“Neuromancer believed,” the Magician said, “that if you were willing to look hard enough, you’d eventually find direct connections between the game and significant world events: wars, market collapses, assassinations, mass suicides, and many other global occurrences.”
He fell silent again, and this time, I felt like if we didn’t keep the conversation moving, we were going to lose him.
“But couldn’t connections to events on that scale just as easily fall into the world of conspiracy theorists and other nut jobs?” I asked.
“Maybe,” he said as he extinguished his cigarette in a small glass jar.
“What happened to Neuromancer?” Chloe asked. She clearly wasn’t ready to let this information session end either.
“One day, just as suddenly as he appeared, he stopped posting.”
“When was this?” I asked.
“Sometime near the end of the eighth iteration of the game.”
“Do you think this Neuromancer could have been Hazel?” I asked.
“I don’t think so…but it’s possible, I suppose.”
We sat there in awkward silence for a moment before we were startled by a loud ringing. The old yellow analog phone on the Magician’s desk rang once and then stopped.
The Magician ignored the phone and walked over to an old wooden filing cabinet that stood beside the door to the bathroom. He opened the bottom drawer and pulled out a gray metal box. He lifted the lid of the box, removed an ancient Motorola flip phone, and dialed a number.
I looked over at Chloe. She shrugged.
The Magician held the phone to his ear and listened. He didn’t say a thing. After a minute or so, he hung up, put the phone back into the box, and slid it back into the drawer.
“The Jesselman suicide has everybody freaked out,” he said, shaking his head.
“Who’s everybody?” Chloe asked.
The Magician ignored her question. “Eleven has started, and something is wrong.”
“What does that mean?” I asked.
“It means you have to stop,” he said.
“Stop what?”
“Playing the game.”
“But it just started,” I said.
“A significant number of players are disappearing…and worse,” the Magician said as he pressed his fingers against the bridge of his nose and closed his eyes.
“Who was that?” I asked.
“Hmmm?” the Magician replied.
“On the phone.”
“A friend,” he said.
The Magician clearly wasn’t going to give us any more details.
“What about Neuromancer? Any idea who he is…or was?” I asked.
The Magician exhaled and pressed his fingers to his temples. “How the fuck do I know? It’s the name of a William Gibson novel. Could be anybody.”
“How does your friend on the phone know that players are disappearing, or whatever?” Chloe asked.

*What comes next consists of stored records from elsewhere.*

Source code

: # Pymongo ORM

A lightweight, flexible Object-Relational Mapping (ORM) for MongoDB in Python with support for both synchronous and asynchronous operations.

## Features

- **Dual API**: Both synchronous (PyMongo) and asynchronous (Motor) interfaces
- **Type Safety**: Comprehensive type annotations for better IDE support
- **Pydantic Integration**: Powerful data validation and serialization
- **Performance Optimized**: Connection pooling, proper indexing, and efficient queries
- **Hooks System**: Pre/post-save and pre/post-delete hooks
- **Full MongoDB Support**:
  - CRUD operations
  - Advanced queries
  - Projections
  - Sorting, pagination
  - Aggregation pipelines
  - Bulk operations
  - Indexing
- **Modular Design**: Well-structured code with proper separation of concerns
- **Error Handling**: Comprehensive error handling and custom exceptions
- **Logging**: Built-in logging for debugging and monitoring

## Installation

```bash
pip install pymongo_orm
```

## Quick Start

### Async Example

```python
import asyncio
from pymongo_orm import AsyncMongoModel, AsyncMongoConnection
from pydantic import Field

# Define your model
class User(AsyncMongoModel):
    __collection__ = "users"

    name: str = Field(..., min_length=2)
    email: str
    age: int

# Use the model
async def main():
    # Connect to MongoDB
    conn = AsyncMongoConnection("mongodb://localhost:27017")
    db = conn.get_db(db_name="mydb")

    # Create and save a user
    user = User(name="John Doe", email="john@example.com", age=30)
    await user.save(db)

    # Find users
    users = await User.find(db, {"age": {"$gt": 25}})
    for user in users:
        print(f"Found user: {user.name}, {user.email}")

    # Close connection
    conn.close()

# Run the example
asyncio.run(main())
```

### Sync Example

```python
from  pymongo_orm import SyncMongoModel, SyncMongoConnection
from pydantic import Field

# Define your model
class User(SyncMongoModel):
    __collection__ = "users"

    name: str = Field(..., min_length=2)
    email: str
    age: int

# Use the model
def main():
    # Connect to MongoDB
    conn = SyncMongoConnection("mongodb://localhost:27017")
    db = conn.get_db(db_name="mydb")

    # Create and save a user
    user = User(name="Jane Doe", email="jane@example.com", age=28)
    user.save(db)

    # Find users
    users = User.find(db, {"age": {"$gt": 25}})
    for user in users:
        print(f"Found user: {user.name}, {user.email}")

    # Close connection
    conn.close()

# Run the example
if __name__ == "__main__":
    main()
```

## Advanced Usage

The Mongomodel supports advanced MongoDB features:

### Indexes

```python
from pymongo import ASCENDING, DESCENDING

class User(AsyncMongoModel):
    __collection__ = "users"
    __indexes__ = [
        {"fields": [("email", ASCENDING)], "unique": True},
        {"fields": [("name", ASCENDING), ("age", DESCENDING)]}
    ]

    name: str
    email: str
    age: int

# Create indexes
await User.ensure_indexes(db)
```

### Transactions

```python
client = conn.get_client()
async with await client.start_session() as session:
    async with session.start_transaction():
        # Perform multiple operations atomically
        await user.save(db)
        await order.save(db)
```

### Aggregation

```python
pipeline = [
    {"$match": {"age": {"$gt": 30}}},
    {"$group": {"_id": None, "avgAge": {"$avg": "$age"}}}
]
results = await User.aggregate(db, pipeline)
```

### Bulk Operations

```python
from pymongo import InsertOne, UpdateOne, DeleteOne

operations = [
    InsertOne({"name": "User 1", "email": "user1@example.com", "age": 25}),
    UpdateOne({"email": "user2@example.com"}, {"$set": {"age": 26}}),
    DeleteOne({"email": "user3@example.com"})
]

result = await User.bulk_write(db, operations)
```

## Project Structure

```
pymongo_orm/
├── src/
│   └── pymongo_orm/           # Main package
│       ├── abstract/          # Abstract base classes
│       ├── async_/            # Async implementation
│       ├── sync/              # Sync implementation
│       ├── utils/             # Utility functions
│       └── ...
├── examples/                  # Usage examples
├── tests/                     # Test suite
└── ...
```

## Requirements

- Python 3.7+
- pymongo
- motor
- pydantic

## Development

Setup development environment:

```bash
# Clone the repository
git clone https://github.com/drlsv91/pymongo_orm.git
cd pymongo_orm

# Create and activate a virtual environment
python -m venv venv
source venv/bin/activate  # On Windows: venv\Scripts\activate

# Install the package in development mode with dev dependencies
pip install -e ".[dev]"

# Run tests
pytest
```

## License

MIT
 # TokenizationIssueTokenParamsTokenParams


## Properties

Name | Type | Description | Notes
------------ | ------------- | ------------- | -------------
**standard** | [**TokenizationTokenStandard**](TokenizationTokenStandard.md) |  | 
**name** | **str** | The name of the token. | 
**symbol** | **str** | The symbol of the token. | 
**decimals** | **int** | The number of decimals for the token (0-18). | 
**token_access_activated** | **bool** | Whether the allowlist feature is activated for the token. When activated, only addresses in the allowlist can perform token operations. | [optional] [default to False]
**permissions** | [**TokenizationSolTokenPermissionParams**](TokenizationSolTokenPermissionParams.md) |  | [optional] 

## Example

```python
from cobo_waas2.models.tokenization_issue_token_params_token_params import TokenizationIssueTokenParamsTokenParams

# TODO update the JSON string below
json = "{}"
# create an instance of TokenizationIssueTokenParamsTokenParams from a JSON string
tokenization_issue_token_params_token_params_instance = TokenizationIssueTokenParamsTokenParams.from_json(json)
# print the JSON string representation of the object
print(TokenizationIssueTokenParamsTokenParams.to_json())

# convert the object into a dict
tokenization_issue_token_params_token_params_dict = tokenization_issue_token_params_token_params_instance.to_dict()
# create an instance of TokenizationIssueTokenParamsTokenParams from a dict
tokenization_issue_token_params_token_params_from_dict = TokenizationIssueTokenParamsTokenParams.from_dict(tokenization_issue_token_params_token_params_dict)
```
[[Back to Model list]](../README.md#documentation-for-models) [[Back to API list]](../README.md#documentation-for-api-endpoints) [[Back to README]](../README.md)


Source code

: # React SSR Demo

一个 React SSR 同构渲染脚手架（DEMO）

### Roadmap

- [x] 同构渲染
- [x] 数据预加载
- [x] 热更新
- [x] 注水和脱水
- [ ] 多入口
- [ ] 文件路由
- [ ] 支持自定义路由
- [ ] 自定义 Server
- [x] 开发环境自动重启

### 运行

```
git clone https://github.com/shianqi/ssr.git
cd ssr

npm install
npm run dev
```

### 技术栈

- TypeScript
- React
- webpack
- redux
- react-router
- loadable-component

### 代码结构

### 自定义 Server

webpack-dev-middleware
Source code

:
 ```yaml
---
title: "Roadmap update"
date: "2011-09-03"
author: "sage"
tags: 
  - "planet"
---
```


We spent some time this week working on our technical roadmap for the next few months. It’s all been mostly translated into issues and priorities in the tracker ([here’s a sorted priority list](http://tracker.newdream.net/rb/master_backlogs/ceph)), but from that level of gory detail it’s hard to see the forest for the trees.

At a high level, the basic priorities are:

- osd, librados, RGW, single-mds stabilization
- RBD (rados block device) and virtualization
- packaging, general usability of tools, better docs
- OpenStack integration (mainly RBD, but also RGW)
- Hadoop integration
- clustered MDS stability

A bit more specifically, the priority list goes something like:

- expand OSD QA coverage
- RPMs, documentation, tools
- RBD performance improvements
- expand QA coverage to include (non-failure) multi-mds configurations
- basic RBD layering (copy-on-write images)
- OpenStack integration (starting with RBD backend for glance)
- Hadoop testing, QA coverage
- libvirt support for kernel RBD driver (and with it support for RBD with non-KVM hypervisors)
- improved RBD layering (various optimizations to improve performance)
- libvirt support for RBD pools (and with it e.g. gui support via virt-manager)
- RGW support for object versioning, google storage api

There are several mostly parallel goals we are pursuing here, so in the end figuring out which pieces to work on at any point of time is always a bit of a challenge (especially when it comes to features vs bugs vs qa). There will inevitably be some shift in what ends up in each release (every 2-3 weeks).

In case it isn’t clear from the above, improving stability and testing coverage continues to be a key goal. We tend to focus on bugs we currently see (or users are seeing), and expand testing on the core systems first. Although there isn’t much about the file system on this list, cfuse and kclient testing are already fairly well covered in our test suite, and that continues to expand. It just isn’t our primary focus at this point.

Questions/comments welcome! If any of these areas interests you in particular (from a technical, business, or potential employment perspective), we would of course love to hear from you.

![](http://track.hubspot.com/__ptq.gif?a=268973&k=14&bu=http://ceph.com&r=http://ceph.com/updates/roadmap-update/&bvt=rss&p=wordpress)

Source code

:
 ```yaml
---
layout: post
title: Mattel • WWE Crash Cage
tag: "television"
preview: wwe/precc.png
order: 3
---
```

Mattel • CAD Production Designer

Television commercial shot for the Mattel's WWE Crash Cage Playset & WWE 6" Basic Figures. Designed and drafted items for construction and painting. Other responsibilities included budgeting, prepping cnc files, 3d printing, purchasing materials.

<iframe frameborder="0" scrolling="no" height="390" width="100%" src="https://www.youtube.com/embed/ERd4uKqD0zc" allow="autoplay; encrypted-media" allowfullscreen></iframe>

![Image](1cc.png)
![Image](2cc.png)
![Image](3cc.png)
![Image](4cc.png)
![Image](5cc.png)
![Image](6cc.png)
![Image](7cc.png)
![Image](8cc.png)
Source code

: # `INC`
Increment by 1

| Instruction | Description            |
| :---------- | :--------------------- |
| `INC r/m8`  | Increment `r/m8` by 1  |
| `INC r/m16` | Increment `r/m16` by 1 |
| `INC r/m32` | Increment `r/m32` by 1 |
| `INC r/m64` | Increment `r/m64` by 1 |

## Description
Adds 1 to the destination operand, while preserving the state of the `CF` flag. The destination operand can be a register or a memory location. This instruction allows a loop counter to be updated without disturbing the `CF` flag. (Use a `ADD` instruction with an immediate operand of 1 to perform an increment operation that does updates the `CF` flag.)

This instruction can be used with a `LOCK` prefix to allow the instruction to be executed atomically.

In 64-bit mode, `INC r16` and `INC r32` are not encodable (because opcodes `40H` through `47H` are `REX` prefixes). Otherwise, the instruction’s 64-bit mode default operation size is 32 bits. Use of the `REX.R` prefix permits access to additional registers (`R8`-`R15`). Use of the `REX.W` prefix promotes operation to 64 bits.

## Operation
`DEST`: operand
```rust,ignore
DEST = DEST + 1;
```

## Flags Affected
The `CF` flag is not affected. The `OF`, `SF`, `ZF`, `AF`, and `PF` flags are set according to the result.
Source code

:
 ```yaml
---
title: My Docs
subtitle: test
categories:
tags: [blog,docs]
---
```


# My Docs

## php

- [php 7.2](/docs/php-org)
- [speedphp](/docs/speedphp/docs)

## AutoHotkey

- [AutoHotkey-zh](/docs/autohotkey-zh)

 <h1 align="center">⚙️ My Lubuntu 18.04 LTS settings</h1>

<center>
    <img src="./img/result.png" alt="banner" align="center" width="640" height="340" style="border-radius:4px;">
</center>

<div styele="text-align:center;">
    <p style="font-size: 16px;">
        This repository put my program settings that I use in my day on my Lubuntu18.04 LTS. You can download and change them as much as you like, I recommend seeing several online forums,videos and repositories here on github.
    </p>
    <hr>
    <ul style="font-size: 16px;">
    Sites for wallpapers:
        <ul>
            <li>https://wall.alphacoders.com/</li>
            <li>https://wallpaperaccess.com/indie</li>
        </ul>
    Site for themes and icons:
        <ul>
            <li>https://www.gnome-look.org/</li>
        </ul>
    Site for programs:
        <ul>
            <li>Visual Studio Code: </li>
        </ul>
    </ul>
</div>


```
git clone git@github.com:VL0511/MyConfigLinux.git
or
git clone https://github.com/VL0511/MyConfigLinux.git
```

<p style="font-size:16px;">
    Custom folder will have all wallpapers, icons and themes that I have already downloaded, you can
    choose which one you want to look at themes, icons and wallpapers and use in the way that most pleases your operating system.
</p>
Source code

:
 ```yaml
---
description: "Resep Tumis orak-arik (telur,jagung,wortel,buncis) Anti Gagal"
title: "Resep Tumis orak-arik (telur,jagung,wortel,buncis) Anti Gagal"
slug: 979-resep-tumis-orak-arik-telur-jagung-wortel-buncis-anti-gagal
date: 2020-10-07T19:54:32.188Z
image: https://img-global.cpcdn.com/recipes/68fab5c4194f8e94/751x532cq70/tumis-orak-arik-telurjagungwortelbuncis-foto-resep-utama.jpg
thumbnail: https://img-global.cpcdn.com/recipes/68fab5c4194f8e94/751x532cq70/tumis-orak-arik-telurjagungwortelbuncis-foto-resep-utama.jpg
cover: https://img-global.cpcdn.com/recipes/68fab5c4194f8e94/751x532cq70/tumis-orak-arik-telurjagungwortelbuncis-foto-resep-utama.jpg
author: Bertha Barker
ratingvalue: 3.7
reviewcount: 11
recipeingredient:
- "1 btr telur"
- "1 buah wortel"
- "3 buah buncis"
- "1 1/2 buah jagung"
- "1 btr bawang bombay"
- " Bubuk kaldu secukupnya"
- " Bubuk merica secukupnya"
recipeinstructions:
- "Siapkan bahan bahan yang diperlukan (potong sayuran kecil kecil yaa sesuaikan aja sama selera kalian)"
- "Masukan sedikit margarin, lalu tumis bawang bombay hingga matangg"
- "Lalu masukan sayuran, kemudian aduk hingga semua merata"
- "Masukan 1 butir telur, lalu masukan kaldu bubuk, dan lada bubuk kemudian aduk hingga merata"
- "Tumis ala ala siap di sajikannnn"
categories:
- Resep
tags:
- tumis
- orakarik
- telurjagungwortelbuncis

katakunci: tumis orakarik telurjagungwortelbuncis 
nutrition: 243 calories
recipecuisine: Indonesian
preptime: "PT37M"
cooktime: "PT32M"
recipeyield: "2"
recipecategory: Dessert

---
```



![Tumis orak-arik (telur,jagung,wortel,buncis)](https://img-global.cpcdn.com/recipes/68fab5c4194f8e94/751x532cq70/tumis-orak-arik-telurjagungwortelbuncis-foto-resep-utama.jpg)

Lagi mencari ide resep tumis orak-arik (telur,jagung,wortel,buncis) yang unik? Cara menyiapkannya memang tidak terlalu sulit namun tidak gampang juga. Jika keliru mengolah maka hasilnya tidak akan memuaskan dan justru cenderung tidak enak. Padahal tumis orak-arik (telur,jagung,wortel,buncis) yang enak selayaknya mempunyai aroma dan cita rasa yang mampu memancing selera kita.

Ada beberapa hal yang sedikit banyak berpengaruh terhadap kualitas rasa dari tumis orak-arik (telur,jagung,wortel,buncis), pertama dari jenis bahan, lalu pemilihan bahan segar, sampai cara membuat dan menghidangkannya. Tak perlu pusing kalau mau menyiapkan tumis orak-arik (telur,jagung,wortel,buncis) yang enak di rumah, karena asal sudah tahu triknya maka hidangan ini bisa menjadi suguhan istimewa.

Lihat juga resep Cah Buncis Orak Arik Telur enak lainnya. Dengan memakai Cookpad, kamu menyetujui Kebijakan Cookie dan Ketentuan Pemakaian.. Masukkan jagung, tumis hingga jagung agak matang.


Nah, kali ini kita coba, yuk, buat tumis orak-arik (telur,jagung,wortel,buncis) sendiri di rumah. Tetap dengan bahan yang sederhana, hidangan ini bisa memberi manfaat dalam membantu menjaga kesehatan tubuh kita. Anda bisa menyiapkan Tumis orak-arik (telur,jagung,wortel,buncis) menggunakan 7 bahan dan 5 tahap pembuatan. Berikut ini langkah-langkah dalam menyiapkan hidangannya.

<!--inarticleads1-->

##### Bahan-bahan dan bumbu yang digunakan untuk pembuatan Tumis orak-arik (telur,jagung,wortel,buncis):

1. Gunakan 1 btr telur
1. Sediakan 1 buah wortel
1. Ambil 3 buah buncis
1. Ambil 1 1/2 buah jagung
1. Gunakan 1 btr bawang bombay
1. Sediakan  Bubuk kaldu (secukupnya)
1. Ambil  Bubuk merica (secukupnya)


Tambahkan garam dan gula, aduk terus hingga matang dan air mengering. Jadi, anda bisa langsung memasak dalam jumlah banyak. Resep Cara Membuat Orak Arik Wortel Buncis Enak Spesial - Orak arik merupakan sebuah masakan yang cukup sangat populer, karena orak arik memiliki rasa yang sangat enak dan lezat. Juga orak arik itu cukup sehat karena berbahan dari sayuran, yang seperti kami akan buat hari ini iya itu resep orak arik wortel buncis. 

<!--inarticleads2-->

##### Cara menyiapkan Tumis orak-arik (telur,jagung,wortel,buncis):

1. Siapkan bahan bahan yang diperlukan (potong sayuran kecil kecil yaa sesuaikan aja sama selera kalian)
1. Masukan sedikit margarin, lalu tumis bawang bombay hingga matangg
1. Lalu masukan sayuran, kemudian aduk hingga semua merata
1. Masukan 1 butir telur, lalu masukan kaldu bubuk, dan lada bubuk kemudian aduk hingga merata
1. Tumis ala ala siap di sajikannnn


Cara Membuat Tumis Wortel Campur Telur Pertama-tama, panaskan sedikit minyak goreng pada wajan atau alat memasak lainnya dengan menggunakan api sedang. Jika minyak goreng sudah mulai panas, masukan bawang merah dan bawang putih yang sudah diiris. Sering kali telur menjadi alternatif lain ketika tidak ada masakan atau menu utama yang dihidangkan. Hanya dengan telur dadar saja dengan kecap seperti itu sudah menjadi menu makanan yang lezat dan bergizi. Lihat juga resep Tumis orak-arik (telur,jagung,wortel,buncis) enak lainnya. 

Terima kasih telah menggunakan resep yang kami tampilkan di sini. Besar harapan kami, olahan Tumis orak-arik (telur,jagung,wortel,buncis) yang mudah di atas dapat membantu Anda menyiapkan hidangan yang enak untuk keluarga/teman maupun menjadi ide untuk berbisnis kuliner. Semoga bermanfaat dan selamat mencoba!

The Magician stood up and started digging through a mess of printed pages on his desk. Eventually he found what he was looking for and handed it to Chloe.
“That is a list of people who were playing the game and then went missing. I recognize most of the names on this list. These are experienced players. Very careful people.”
“Are you sure they’re actually missing?” Chloe asked.
“Are you sure you want to keep asking stupid fucking questions?” he spat, his voice loud and strained.
The Magician wasn’t himself.
He’d always been quick to anger if you came at him with any theory or question that he deemed lazy or half-baked, and he could shut you down easily with a partially raised eyebrow or a well-placed sigh, but in all the years I’d known him, I’d never seen him like this. He’d never once raised his voice with Chloe.
“Here are some more from Germany and Canada,” he said, lifting up another printed page.
“What do you think it means?” I asked.
“The game has become corrupt. These people are gone. And if you two keep playing, the same thing is going to happen to you.”
He grabbed Chloe and me by our shoulders, held us together, and did his best to focus his wild, bloodshot eyes. “From now on, the game is off-limits. You understand?”
We nodded.
“I have to get back to work,” he said, and with that, the Magician kicked us out of his office.
As I was closing his office door behind us, I heard him yell out: “I mean it. No playing the game!”
The Magician’s warning was sobering. His had been by far the most knowledgeable and encouraging voice when it came to the game.